_DIRECTIONS FOR THIS TASK_.
Both the line below containing "If you have" and the line containing "## Download the SDK", along with every line between them, should be repeated exactly; no other line belongs in the answer.

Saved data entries
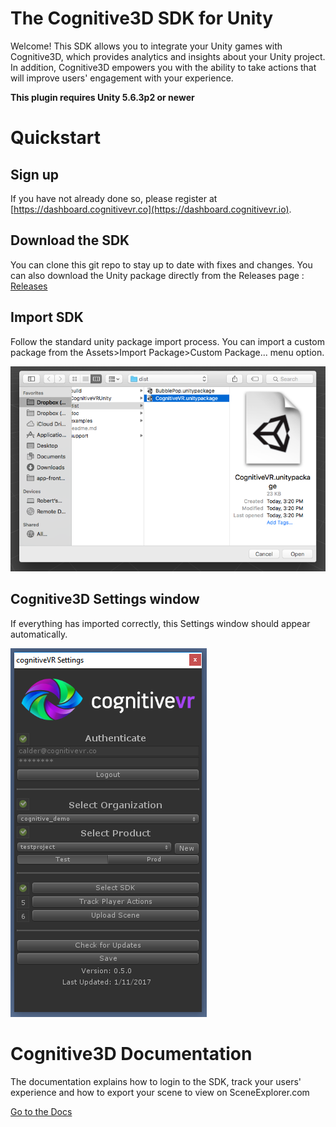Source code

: The Cognitive3D SDK for Unity
=========
Welcome!  This SDK allows you to integrate your Unity games with Cognitive3D, which provides analytics and insights about your Unity project.  In addition, Cognitive3D empowers you with the ability to take actions that will improve users' engagement with your experience.

**This plugin requires Unity 5.6.3p2 or newer**

Quickstart
=========
## Sign up
If you have not already done so, please register at
[https://dashboard.cognitivevr.co](https://dashboard.cognitivevr.io).

## Download the SDK
You can clone this git repo to stay up to date with fixes and changes. You can also download the Unity package directly from the Releases page : [Releases](https://github.com/CognitiveVR/cvr-sdk-unity/releases)

## Import SDK
Follow the standard unity package import process. You can import a custom package from the Assets>Import Package>Custom Package... menu option.

![Importing the Custom Package for the Cognitive3D SDK](doc/25_import_custom_package_bubblepop.png)

## Cognitive3D Settings window
If everything has imported correctly, this Settings window should appear automatically.

![Cognitive3D Settings Popup](doc/settings_window.png)

Cognitive3D Documentation
=========
The documentation explains how to login to the SDK, track your users' experience and how to export your scene to view on SceneExplorer.com

[Go to the Docs](http://docs.cognitivevr.io/unity/get-started/)

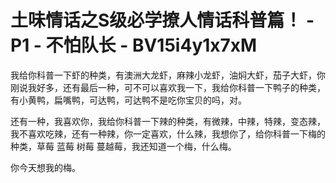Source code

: # 土味情话之S级必学撩人情话科普篇！ - P1 - 不怕队长 - BV15i4y1x7xM

我给你科普一下虾的种类，有澳洲大龙虾，麻辣小龙虾，油焖大虾，茄子大虾，你刚说我好多，还有最后一种，可不可以喜欢我一下，我给你科普一下鸭子的种类，有小黄鸭，扁嘴鸭，可达鸭，可达鸭不是吃你宝贝的吗，对。

还有一种，我喜欢你，我给你科普一下辣的种类，有微辣，中辣，特辣，变态辣，我不喜欢吃辣，还有一种辣，你一定喜欢，什么辣，我想你了，给你科普一下梅的种类，草莓 蓝莓 树莓 蔓越莓，我还知道一个梅，什么梅。

你今天想我的梅。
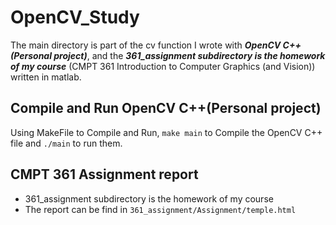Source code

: # OpenCV_Study
The main directory is part of the cv function I wrote with ___OpenCV C++(Personal project)___, 
and the ___361_assignment subdirectory is the homework of my course___ (CMPT 361 Introduction to Computer Graphics (and Vision)) written in matlab.

## Compile and Run OpenCV C++(Personal project)
Using MakeFile to Compile and Run, `make main` to Compile the OpenCV C++ file and `./main` to run them.

## CMPT 361 Assignment report
* 361_assignment subdirectory is the homework of my course
* The report can be find in `361_assignment/Assignment/temple.html`
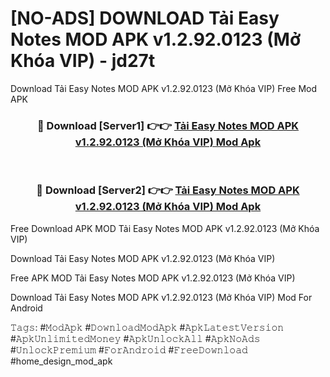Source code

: # [NO-ADS] DOWNLOAD Tải Easy Notes MOD APK v1.2.92.0123 (Mở Khóa VIP) - jd27t
Download Tải Easy Notes MOD APK v1.2.92.0123 (Mở Khóa VIP) Free Mod APK

<div align="center">
<h3>🔴 Download [Server1] 👉👉 <a href="https://apk-comot.site?title=Tải_Easy_Notes_MOD_APK_v1.2.92.0123_(Mở_Khóa_VIP)">Tải Easy Notes MOD APK v1.2.92.0123 (Mở Khóa VIP) Mod Apk</a></h3><br>

<h3>🔴 Download [Server2] 👉👉 <a href="https://apk-comot.site?title=Tải_Easy_Notes_MOD_APK_v1.2.92.0123_(Mở_Khóa_VIP)">Tải Easy Notes MOD APK v1.2.92.0123 (Mở Khóa VIP) Mod Apk</a></h3>
</div>


Free Download APK MOD Tải Easy Notes MOD APK v1.2.92.0123 (Mở Khóa VIP)

Download Tải Easy Notes MOD APK v1.2.92.0123 (Mở Khóa VIP) 

Free APK MOD Tải Easy Notes MOD APK v1.2.92.0123 (Mở Khóa VIP) 

Download Tải Easy Notes MOD APK v1.2.92.0123 (Mở Khóa VIP) Mod For Android

𝚃𝚊𝚐𝚜: #𝙼𝚘𝚍𝙰𝚙𝚔 #𝙳𝚘𝚠𝚗𝚕𝚘𝚊𝚍𝙼𝚘𝚍𝙰𝚙𝚔 #𝙰𝚙𝚔𝙻𝚊𝚝𝚎𝚜𝚝𝚅𝚎𝚛𝚜𝚒𝚘𝚗 #𝙰𝚙𝚔𝚄𝚗𝚕𝚒𝚖𝚒𝚝𝚎𝚍𝙼𝚘𝚗𝚎𝚢 #𝙰𝚙𝚔𝚄𝚗𝚕𝚘𝚌𝚔𝙰𝚕𝚕 #𝙰𝚙𝚔𝙽𝚘𝙰𝚍𝚜 #𝚄𝚗𝚕𝚘𝚌𝚔𝙿𝚛𝚎𝚖𝚒𝚞𝚖 #𝙵𝚘𝚛𝙰𝚗𝚍𝚛𝚘𝚒𝚍 #𝙵𝚛𝚎𝚎𝙳𝚘𝚠𝚗𝚕𝚘𝚊𝚍 #home_design_mod_apk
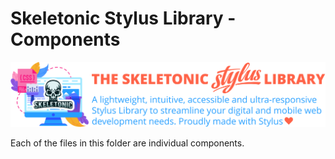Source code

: # Skeletonic Stylus Library - Components

![alt text][logo]

[logo]: ../../../images/skeletonic-stylus.svg "Skeletonic Stylus Banner"

Each of the files in this folder are individual components.

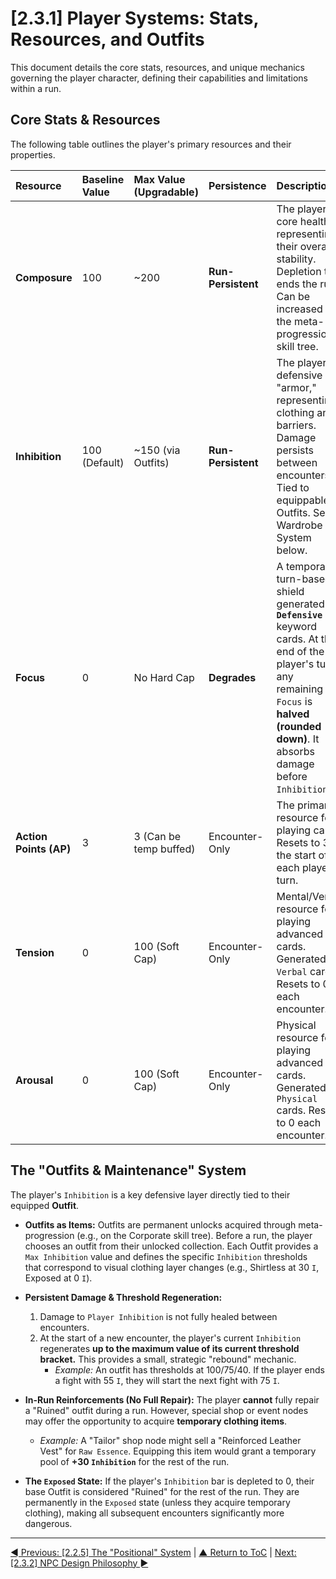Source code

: # [2.3.1] Player Systems: Stats, Resources, and Outfits

This document details the core stats, resources, and unique mechanics governing the player character, defining their capabilities and limitations within a run.

## Core Stats & Resources

The following table outlines the player's primary resources and their properties.

| Resource         | Baseline Value    | Max Value (Upgradable)   | Persistence        | Description                                                                                                      |
| :--------------- | :---------------- | :----------------------- | :----------------- | :--------------------------------------------------------------------------------------------------------------- |
| **Composure**    | 100               | ~200                     | **Run-Persistent** | The player's core health, representing their overall stability. Depletion to 0 ends the run. Can be increased via the meta-progression skill tree.  |
| **Inhibition**   | 100 (Default)     | ~150 (via Outfits)       | **Run-Persistent** | The player's defensive "armor," representing clothing and barriers. Damage persists between encounters. Tied to equippable Outfits. See Wardrobe System below. |
| **Focus**          | 0                 | No Hard Cap              | **Degrades**       | A temporary, turn-based shield generated by **`Defensive`** keyword cards. At the end of the player's turn, any remaining `Focus` is **halved (rounded down)**. It absorbs damage before `Inhibition`. |
| **Action Points (AP)**| 3              | 3 (Can be temp buffed)   | Encounter-Only     | The primary resource for playing cards. Resets to 3 at the start of each player turn.                                |
| **Tension**        | 0                 | 100 (Soft Cap)           | Encounter-Only     | Mental/Verbal resource for playing advanced cards. Generated by `Verbal` cards. Resets to 0 each encounter.                   |
| **Arousal**      | 0                 | 100 (Soft Cap)           | Encounter-Only     | Physical resource for playing advanced cards. Generated by `Physical` cards. Resets to 0 each encounter.                        |

## The "Outfits & Maintenance" System

The player's `Inhibition` is a key defensive layer directly tied to their equipped **Outfit**.

*   **Outfits as Items:** Outfits are permanent unlocks acquired through meta-progression (e.g., on the Corporate skill tree). Before a run, the player chooses an outfit from their unlocked collection. Each Outfit provides a `Max Inhibition` value and defines the specific `Inhibition` thresholds that correspond to visual clothing layer changes (e.g., Shirtless at 30 `I`, Exposed at 0 `I`).

*   **Persistent Damage & Threshold Regeneration:**
    1.  Damage to `Player Inhibition` is not fully healed between encounters.
    2.  At the start of a new encounter, the player's current `Inhibition` regenerates **up to the maximum value of its current threshold bracket.** This provides a small, strategic "rebound" mechanic.
        *   *Example:* An outfit has thresholds at 100/75/40. If the player ends a fight with 55 `I`, they will start the next fight with 75 `I`.

*   **In-Run Reinforcements (No Full Repair):** The player **cannot** fully repair a "Ruined" outfit during a run. However, special shop or event nodes may offer the opportunity to acquire **temporary clothing items**.
    *   *Example:* A "Tailor" shop node might sell a "Reinforced Leather Vest" for `Raw Essence`. Equipping this item would grant a temporary pool of **+30 `Inhibition`** for the rest of the run.

*   **The `Exposed` State:** If the player's `Inhibition` bar is depleted to 0, their base Outfit is considered "Ruined" for the rest of the run. They are permanently in the `Exposed` state (unless they acquire temporary clothing), making all subsequent encounters significantly more dangerous.

---
[◄ Previous: [2.2.5] The "Positional" System](2.2.5_The_Positional_System.md) | [▲ Return to ToC](../../README.md) | [Next: [2.3.2] NPC Design Philosophy ►](2.3.2_NPC_Design_Philosophy.md)
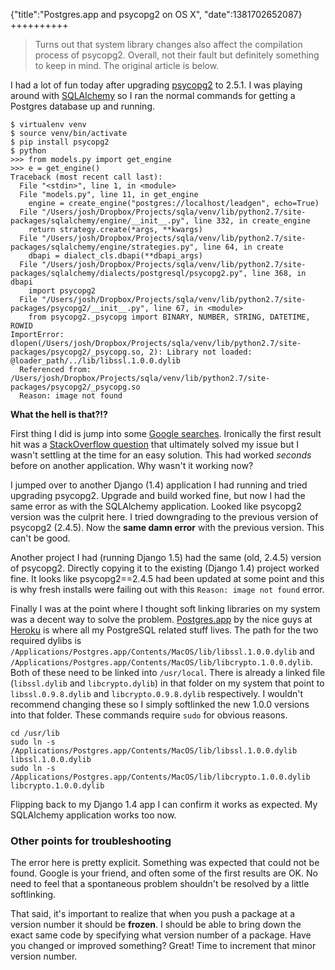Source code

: {"title":"Postgres.app and psycopg2 on OS X", "date":1381702652087}
++++++++++

> Turns out that system library changes also affect the compilation process of
> psycopg2. Overall, not their fault but definitely something to keep in mind.
> The original article is below.

I had a lot of fun today after upgrading [psycopg2][psycopg] to 2.5.1. I was
playing around with [SQLAlchemy][sqlalchemy] so I ran the normal commands for
getting a Postgres database up and running.


    $ virtualenv venv
    $ source venv/bin/activate
    $ pip install psycopg2
    $ python
    >>> from models.py import get_engine
    >>> e = get_engine()
    Traceback (most recent call last):
      File "<stdin>", line 1, in <module>
      File "models.py", line 11, in get_engine
        engine = create_engine("postgres://localhost/leadgen", echo=True)
      File "/Users/josh/Dropbox/Projects/sqla/venv/lib/python2.7/site-packages/sqlalchemy/engine/__init__.py", line 332, in create_engine
        return strategy.create(*args, **kwargs)
      File "/Users/josh/Dropbox/Projects/sqla/venv/lib/python2.7/site-packages/sqlalchemy/engine/strategies.py", line 64, in create
        dbapi = dialect_cls.dbapi(**dbapi_args)
      File "/Users/josh/Dropbox/Projects/sqla/venv/lib/python2.7/site-packages/sqlalchemy/dialects/postgresql/psycopg2.py", line 368, in dbapi
        import psycopg2
      File "/Users/josh/Dropbox/Projects/sqla/venv/lib/python2.7/site-packages/psycopg2/__init__.py", line 67, in <module>
        from psycopg2._psycopg import BINARY, NUMBER, STRING, DATETIME, ROWID
    ImportError: dlopen(/Users/josh/Dropbox/Projects/sqla/venv/lib/python2.7/site-packages/psycopg2/_psycopg.so, 2): Library not loaded: @loader_path/../lib/libssl.1.0.0.dylib
      Referenced from: /Users/josh/Dropbox/Projects/sqla/venv/lib/python2.7/site-packages/psycopg2/_psycopg.so
      Reason: image not found

**What the hell is that?!?**

First thing I did is jump into some [Google searches][google1]. Ironically the
first result hit was a [StackOverflow question][so] that ultimately solved my
issue but I wasn't settling at the time for an easy solution. This had worked
*seconds* before on another application. Why wasn't it working now?

I jumped over to another Django (1.4) application I had running and tried
upgrading psycopg2. Upgrade and build worked fine, but now I had the same error
as with the SQLAlchemy application. Looked like psycopg2 version was the culprit
here. I tried downgrading to the previous version of psycopg2 (2.4.5). Now the
**same damn error** with the previous version. This can't be good.

Another project I had (running Django 1.5) had the same (old, 2.4.5) version of
psycopg2. Directly copying it to the existing (Django 1.4) project worked fine.
It looks like psycopg2==2.4.5 had been updated at some point and this is why
fresh installs were failing out with this `Reason: image not found` error.

Finally I was at the point where I thought soft linking libraries on my system
was a decent way to solve the problem. [Postgres.app][postgresapp] by the nice
guys at [Heroku][heroku] is where all my PostgreSQL related stuff lives. The
path for the two required dylibs is `/Applications/Postgres.app/Contents/MacOS/lib/libssl.1.0.0.dylib` and `/Applications/Postgres.app/Contents/MacOS/lib/libcrypto.1.0.0.dylib`. Both of these need to be linked into `/usr/local`. There is already
a linked file (`libssl.dylib` and `libcrypto.dylib`) in that folder on my system
that point to `libssl.0.9.8.dylib` and `libcrypto.0.9.8.dylib` respectively. I
wouldn't recommend changing these so I simply softlinked the new 1.0.0 versions
into that folder. These commands require `sudo` for obvious reasons.

    cd /usr/lib
    sudo ln -s /Applications/Postgres.app/Contents/MacOS/lib/libssl.1.0.0.dylib libssl.1.0.0.dylib
    sudo ln -s /Applications/Postgres.app/Contents/MacOS/lib/libcrypto.1.0.0.dylib libcrypto.1.0.0.dylib

Flipping back to my Django 1.4 app I can confirm it works as expected. My
SQLAlchemy application works too now.

### Other points for troubleshooting

The error here is pretty explicit. Something was expected that could not be
found. Google is your friend, and often some of the first results are OK. No
need to feel that a spontaneous problem shouldn't be resolved by a little
softlinking.

That said, it's important to realize that when you push a package at a version
number it should be **frozen**. I should be able to bring down the exact same
code by specifying what version number of a package. Have you changed or
improved something? Great! Time to increment that minor version number.

[psycopg]: http://initd.org/psycopg/
[sqlalchemy]: http://www.sqlalchemy.org
[google1]: https://www.google.com/search?client=safari&rls=en&q=psycopg2+reason+image+not+found&ie=UTF-8&oe=UTF-8
[so]: http://stackoverflow.com/questions/16407995/psycopg2-image-not-found
[postgresapp]: http://postgresapp.com
[heroku]: https://www.heroku.com
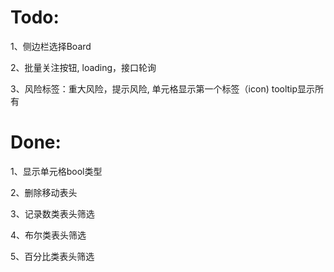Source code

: # Todo:
  1、侧边栏选择Board
  
  2、批量关注按钮, loading，接口轮询
  
  3、风险标签：重大风险，提示风险, 单元格显示第一个标签（icon) tooltip显示所有

# Done:
  1、显示单元格bool类型
  
  2、删除移动表头
  
  3、记录数类表头筛选
  
  4、布尔类表头筛选
  
  5、百分比类表头筛选
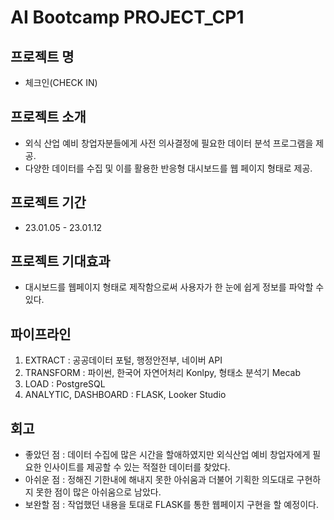 # AI Bootcamp PROJECT_CP1

## 프로젝트 명
* 체크인(CHECK IN)

## 프로젝트 소개
* 외식 산업 예비 창업자분들에게 사전 의사결정에 필요한 데이터 분석 프로그램을 제공.
* 다양한 데이터를 수집 및 이를 활용한 반응형 대시보드를 웹 페이지 형태로 제공.

## 프로젝트 기간
* 23.01.05 - 23.01.12

## 프로젝트 기대효과
* 대시보드를 웹페이지 형태로 제작함으로써 사용자가 한 눈에 쉽게 정보를 파악할 수 있다.

## 파이프라인
1. EXTRACT : 공공데이터 포털, 행정안전부, 네이버 API
2. TRANSFORM : 파이썬, 한국어 자연어처리 Konlpy, 형태소 분석기 Mecab
3. LOAD : PostgreSQL
4. ANALYTIC, DASHBOARD : FLASK, Looker Studio

## 회고
* 좋았던 점 : 데이터 수집에 많은 시간을 할애하였지만 외식산업 예비 창업자에게 필요한 인사이트를 제공할 수 있는 적절한 데이터를 찾았다.
* 아쉬운 점 : 정해진 기한내에 해내지 못한 아쉬움과 더불어 기획한 의도대로 구현하지 못한 점이 많은 아쉬움으로 남았다.
* 보완할 점 : 작업했던 내용을 토대로 FLASK를 통한 웹페이지 구현을 할 예정이다.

_RESULT_.
If you have not already done so, please register at
[https://dashboard.cognitivevr.co](https://dashboard.cognitivevr.io).

## Download the SDK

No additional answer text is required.